__Assigned task__
Using the listing below, show all lines that hold the word "basic".

━━━━━━━━

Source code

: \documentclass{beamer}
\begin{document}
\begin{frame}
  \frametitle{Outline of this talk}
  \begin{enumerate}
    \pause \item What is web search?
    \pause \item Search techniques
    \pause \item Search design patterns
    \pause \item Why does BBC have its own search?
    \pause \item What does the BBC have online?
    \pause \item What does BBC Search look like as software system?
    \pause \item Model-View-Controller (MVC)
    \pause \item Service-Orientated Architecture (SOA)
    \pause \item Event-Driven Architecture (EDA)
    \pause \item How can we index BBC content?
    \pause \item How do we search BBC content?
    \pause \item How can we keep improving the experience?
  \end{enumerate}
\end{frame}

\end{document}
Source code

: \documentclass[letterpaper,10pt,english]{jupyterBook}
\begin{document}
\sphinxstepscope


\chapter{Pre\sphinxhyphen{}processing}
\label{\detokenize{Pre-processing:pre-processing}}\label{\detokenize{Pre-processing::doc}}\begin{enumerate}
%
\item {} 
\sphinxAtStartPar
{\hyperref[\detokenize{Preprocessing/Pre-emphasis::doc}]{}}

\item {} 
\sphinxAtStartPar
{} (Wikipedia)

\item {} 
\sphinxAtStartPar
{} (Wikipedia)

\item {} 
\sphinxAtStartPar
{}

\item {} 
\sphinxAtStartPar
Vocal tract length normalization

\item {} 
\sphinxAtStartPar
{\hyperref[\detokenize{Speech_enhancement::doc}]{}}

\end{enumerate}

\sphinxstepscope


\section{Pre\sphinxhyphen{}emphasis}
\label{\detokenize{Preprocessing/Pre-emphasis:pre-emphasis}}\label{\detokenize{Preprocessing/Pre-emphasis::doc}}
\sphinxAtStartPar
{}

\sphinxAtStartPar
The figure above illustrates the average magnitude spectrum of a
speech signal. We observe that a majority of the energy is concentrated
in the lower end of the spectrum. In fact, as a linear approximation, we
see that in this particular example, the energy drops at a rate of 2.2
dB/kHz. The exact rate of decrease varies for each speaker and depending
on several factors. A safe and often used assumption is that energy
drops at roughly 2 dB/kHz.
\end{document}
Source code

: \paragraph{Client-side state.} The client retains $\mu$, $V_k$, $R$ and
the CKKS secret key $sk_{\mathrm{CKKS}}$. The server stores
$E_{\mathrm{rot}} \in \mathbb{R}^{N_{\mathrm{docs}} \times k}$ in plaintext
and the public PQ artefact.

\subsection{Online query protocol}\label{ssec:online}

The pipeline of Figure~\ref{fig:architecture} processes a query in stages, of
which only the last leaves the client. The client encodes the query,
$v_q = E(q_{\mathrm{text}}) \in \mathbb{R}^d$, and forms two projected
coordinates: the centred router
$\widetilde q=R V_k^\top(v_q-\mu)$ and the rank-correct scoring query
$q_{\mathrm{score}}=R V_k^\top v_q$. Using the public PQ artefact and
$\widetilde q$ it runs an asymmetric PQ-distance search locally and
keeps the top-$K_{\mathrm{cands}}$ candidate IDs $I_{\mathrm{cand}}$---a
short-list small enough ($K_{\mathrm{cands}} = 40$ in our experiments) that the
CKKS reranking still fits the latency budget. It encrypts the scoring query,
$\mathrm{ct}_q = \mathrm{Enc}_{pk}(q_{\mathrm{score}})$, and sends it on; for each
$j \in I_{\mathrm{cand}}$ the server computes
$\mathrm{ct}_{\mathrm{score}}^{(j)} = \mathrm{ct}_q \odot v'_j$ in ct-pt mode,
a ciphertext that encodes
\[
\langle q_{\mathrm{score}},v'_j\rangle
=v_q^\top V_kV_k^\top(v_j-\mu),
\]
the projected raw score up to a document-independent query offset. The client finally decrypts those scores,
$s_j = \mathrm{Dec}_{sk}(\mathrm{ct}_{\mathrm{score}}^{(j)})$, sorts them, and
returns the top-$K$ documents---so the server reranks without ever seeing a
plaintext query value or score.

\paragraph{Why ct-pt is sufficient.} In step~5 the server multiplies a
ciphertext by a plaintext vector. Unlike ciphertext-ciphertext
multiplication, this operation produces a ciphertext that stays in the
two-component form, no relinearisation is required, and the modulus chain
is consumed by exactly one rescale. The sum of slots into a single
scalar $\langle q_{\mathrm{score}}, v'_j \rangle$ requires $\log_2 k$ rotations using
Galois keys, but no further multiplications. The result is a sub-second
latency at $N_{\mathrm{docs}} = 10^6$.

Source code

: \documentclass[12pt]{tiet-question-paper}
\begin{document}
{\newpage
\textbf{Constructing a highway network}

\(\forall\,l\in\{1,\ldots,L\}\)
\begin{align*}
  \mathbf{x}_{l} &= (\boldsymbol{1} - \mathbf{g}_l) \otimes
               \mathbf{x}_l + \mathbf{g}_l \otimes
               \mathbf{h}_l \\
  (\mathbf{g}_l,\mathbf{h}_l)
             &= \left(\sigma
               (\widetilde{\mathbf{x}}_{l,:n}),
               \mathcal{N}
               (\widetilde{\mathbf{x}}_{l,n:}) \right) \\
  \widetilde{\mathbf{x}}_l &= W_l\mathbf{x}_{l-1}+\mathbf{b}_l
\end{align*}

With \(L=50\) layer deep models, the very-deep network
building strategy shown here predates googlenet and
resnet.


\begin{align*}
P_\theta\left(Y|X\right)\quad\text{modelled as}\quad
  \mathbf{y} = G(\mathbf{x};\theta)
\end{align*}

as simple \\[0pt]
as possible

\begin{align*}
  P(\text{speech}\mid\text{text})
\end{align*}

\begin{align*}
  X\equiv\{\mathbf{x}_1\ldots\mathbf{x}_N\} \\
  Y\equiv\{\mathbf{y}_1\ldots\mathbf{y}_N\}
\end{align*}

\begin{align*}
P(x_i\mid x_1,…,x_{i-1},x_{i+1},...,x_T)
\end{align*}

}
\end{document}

━━━━━━━━

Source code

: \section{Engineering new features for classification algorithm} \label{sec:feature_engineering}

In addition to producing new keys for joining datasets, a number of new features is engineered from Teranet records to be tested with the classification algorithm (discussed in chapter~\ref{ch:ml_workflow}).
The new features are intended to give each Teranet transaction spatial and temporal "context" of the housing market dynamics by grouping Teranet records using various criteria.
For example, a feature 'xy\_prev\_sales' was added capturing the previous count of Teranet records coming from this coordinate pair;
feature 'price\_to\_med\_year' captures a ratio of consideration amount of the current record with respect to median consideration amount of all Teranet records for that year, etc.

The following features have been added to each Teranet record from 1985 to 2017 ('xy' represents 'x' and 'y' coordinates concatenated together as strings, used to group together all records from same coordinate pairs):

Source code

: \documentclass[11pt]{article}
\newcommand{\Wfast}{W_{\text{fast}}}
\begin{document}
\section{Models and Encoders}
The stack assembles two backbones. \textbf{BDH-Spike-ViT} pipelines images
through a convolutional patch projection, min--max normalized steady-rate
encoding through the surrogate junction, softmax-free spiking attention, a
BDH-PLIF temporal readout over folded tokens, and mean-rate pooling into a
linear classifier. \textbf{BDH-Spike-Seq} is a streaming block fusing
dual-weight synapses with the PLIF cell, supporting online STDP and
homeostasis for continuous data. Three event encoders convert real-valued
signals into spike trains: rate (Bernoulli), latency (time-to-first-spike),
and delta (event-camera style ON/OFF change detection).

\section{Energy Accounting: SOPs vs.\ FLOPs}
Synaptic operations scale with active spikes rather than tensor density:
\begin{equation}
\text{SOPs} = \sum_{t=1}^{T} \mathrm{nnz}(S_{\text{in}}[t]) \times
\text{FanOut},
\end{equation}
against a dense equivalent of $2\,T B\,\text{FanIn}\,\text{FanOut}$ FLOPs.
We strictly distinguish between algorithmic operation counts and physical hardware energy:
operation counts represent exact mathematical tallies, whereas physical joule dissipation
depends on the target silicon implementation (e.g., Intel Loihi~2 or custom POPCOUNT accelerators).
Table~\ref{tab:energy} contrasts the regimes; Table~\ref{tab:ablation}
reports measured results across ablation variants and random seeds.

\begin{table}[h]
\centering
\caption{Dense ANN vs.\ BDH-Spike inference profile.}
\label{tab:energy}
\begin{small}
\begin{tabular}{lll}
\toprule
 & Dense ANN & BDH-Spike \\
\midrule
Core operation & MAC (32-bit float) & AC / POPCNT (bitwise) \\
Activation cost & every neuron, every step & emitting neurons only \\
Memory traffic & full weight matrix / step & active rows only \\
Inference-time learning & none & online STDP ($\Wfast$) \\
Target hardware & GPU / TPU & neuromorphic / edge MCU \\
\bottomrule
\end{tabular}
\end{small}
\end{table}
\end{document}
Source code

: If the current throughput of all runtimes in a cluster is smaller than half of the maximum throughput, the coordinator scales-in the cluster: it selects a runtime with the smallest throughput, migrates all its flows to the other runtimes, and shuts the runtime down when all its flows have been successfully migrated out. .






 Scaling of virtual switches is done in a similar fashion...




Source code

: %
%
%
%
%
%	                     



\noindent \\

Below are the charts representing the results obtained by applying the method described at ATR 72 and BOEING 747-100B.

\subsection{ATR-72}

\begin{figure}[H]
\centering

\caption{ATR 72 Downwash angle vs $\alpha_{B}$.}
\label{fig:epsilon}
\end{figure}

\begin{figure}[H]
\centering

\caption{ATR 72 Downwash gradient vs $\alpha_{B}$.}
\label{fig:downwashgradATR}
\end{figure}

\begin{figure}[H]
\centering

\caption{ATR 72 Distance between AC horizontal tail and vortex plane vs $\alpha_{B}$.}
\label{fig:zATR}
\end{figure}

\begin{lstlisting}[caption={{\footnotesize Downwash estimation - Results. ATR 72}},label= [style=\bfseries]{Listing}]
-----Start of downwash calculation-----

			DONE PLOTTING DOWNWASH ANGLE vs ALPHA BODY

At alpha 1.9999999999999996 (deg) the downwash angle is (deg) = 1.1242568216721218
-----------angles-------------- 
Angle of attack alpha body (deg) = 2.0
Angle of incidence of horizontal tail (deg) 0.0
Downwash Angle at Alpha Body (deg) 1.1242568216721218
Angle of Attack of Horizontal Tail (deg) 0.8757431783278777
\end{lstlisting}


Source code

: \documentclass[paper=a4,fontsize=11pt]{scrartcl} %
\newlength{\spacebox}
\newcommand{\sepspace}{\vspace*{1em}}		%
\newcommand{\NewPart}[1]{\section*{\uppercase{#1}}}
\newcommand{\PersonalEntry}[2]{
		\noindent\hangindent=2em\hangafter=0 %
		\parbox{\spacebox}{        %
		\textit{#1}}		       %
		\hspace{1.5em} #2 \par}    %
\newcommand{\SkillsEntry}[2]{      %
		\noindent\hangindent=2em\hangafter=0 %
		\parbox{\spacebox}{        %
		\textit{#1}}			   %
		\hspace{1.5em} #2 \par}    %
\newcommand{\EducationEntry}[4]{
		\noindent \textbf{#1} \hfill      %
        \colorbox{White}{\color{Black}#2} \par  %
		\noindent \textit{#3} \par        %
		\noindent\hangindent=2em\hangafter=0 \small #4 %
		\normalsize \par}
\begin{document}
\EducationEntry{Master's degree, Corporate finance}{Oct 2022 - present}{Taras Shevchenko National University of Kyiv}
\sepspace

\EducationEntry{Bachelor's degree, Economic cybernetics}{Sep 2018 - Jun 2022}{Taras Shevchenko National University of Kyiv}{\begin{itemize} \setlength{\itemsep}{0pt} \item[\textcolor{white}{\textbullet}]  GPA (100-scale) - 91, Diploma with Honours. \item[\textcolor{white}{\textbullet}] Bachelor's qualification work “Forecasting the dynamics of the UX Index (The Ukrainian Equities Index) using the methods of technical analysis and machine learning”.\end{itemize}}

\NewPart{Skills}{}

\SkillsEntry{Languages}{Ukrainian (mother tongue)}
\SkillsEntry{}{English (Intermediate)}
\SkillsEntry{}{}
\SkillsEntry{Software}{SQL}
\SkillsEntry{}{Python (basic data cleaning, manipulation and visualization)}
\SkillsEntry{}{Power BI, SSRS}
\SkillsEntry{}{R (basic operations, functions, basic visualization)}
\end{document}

━━━━━━━━

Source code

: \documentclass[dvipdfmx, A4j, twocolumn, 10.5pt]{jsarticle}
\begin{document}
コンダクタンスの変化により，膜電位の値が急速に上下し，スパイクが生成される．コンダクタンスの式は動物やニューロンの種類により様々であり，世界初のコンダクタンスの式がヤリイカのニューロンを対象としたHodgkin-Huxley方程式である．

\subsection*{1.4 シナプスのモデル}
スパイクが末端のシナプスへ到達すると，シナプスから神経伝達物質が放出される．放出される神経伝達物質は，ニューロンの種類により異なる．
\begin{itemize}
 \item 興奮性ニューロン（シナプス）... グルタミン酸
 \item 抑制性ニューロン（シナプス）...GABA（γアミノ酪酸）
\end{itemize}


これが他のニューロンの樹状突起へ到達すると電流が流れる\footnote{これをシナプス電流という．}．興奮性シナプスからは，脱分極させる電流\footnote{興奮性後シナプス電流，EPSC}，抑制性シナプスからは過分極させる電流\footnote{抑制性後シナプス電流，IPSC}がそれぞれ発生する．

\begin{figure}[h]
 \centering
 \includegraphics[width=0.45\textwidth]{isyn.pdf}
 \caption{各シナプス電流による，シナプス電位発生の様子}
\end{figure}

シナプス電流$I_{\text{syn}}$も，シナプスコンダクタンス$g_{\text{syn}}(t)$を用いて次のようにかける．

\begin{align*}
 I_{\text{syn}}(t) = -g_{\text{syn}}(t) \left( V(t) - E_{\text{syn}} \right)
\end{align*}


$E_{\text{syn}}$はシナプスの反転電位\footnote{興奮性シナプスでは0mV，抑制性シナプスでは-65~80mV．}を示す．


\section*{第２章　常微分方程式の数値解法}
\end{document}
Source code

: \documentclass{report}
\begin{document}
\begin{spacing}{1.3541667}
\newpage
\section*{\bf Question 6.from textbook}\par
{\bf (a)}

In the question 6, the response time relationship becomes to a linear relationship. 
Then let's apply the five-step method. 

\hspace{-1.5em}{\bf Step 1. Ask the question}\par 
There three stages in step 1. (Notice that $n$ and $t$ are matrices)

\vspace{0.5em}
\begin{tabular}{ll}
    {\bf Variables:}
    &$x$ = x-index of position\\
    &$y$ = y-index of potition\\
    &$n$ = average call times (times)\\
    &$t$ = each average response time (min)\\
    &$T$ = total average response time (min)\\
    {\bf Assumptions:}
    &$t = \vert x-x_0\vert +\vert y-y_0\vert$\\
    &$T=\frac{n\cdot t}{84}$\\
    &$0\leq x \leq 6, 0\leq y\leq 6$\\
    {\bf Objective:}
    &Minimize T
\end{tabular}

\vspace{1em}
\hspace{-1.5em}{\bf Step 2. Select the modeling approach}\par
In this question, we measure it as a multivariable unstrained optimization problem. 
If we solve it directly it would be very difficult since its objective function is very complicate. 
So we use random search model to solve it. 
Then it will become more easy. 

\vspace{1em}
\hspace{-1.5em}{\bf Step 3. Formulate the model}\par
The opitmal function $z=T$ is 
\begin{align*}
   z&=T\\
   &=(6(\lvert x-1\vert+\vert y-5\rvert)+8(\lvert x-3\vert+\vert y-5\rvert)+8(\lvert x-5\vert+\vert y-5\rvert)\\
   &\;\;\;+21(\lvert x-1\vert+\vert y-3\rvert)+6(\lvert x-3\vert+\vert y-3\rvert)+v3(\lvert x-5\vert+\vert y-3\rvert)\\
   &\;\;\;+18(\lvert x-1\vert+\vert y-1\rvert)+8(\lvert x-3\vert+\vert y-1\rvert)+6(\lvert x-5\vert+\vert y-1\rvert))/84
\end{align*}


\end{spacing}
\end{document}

━━━━━━━━

__Task response__
\SkillsEntry{}{Python (basic data cleaning, manipulation and visualization)}
\SkillsEntry{}{R (basic operations, functions, basic visualization)}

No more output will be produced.